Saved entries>
▼▼▼

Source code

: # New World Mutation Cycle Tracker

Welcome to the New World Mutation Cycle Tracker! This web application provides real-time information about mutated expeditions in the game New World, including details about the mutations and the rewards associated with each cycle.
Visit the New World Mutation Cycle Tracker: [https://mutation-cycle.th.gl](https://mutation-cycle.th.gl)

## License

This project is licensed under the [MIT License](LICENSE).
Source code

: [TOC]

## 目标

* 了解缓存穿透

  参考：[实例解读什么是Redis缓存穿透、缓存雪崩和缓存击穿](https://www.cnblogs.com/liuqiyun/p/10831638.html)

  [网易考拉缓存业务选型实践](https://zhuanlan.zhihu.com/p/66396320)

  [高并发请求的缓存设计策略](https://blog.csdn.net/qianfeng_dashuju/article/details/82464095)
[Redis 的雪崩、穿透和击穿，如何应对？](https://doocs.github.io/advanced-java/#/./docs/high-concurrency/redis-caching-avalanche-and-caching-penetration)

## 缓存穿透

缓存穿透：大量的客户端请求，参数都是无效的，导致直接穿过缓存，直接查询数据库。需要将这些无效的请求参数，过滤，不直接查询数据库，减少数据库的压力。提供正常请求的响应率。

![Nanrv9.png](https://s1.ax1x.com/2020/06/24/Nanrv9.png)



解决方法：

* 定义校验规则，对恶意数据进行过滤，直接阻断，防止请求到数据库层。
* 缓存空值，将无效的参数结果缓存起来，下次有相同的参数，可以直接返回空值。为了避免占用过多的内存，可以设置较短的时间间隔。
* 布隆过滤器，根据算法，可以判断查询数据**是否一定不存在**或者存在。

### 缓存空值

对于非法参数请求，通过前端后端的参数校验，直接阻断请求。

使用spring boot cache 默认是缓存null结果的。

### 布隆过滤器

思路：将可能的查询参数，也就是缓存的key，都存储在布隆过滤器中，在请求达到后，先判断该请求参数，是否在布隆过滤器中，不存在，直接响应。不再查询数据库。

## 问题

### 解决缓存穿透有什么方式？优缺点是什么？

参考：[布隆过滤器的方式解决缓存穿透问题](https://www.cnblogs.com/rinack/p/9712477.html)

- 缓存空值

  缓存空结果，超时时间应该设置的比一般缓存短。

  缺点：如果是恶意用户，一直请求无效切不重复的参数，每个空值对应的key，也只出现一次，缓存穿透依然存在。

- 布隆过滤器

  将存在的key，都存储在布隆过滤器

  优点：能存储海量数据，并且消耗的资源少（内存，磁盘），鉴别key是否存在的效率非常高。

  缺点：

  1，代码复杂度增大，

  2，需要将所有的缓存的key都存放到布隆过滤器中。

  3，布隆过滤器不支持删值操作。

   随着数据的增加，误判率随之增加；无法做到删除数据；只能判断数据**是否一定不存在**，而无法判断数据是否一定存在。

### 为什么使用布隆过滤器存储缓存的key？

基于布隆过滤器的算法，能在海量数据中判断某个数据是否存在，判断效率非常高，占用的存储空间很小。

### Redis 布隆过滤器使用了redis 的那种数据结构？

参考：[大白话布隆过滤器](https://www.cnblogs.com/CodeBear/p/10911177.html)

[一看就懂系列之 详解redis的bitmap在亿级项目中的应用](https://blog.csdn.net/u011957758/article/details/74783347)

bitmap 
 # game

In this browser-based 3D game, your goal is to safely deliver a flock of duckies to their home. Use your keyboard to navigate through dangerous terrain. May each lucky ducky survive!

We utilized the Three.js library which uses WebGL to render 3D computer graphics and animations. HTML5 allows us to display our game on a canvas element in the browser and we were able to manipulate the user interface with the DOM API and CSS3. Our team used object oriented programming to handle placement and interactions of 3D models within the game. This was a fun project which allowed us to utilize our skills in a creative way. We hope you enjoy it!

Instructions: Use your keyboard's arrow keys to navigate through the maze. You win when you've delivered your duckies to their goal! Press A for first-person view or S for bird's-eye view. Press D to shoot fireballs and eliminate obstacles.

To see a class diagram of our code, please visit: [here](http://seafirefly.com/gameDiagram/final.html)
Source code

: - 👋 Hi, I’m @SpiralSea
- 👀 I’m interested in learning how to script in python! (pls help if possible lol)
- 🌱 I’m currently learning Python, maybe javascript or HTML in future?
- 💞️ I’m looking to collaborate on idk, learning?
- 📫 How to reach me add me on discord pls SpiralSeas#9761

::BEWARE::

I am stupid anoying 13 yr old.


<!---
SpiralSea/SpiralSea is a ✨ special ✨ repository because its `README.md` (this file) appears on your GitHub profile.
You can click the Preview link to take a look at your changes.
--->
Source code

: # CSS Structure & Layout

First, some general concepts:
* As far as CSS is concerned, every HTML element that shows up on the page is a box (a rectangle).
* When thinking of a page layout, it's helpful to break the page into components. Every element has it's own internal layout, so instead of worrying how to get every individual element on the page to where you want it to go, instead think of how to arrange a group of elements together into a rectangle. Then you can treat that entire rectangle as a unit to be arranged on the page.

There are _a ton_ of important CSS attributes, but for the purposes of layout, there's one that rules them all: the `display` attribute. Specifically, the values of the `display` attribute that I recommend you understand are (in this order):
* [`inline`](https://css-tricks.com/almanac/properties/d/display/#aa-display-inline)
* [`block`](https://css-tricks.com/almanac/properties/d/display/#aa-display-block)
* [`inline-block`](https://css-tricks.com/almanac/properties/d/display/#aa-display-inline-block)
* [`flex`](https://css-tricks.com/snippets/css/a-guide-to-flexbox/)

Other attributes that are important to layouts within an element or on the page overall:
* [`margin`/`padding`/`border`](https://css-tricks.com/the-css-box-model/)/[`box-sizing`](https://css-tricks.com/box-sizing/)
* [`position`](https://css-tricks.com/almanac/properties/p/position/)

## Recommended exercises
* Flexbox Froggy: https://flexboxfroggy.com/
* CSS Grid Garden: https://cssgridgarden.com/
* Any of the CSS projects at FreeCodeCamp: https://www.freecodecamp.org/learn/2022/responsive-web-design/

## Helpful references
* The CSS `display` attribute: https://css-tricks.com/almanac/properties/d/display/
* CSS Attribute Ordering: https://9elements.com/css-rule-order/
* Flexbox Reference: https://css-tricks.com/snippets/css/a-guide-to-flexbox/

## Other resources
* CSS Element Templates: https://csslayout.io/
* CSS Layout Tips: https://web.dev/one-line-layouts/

▲▲▲

ASSIGNMENT> Above are the records. Print exactly, and only, the lines from the line with "This project is" to the line with "[高并发请求的缓存设计策略]", both inclusive.

SOLUTION FOR THIS TASK>
This project is licensed under the [MIT License](LICENSE).
Source code

: [TOC]

## 目标

* 了解缓存穿透

  参考：[实例解读什么是Redis缓存穿透、缓存雪崩和缓存击穿](https://www.cnblogs.com/liuqiyun/p/10831638.html)

  [网易考拉缓存业务选型实践](https://zhuanlan.zhihu.com/p/66396320)

  [高并发请求的缓存设计策略](https://blog.csdn.net/qianfeng_dashuju/article/details/82464095)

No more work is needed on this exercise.